Monday, October 01, 2007

Crackingdown On Crack

North Carolina's Mecklenburg County is the latest locality that is considering a crackdown on individuals who insist on displaying their dirty underwear "sagging" pants:
The Rev. Willie Simpson thinks low-riding pants are indecent. Now he wants Mecklenburg County to make them illegal.
On Tuesday, Simpson asked Mecklenburg County commissioners to work with the Charlotte City Council to pass a ban.

"Pants hanging off a backside is degrading for any young man or woman to do," said Simpson, who wore a crisp white suit to the commissioners' meeting. "I don't understand why we allow this young generation to be exposed the way they are."

In agreement was Blanche Penn, who oversees the local "Just Pull 'Em Up" campaign.

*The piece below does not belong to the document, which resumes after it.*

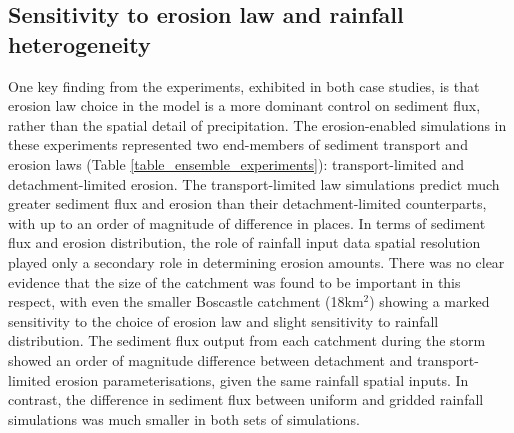 \subsection{Sensitivity to erosion law and rainfall heterogeneity} 
One key finding from the experiments, exhibited in both case studies, is that erosion law choice in the model is a more dominant control on sediment flux, rather than the spatial detail of precipitation. The erosion-enabled simulations in these experiments represented two end-members of sediment transport and erosion laws (Table \ref{table_ensemble_experiments}): transport-limited and detachment-limited erosion. The transport-limited law simulations predict much greater sediment flux and erosion than their detachment-limited counterparts, with up to an order of magnitude of difference in places. In terms of sediment flux and erosion distribution, the role of rainfall input data spatial resolution played only a secondary role in determining erosion amounts. There was no clear evidence that the size of the catchment was found to be important in this respect, with even the smaller Boscastle catchment (18km\(^2\)) showing a marked sensitivity to the choice of erosion law and slight sensitivity to rainfall distribution. The sediment flux output from each catchment during the storm showed an order of magnitude difference between detachment and transport-limited erosion parameterisations, given the same rainfall spatial inputs. In contrast, the difference in sediment flux between uniform and gridded rainfall simulations was much smaller in both sets of simulations.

It promotes pulling up sagging pants as a symbol of self-improvement. The style is thought to have started in prisons, where inmates aren't given belts with their loose uniform pants. The look caught on, first in rap music videos, then in suburban malls and now everywhere.

The tiny town of Delcambre, La., has banned wearing saggy pants. Trenton, N.J., and Atlanta are talking about doing the same.

The commissioners didn't comment on the suggestion, but support might be lurking. In July, Mayor Pat McCrory blasted youths, especially blacks, for wearing "gangster type of dress."

Commissioners Chairwoman Jennifer Roberts, however, doubts a ban would be possible.

"I think that it would be very difficult to write and very difficult to enforce," said Roberts, a Democrat.

Furthermore, Roberts said, "It's a fashion -- it doesn't necessarily reflect on the values of the youth."
Interestingly, the authorities who "just say no to crack," rarely, if ever, do so to females who insist on publicly exhibiting their underwear.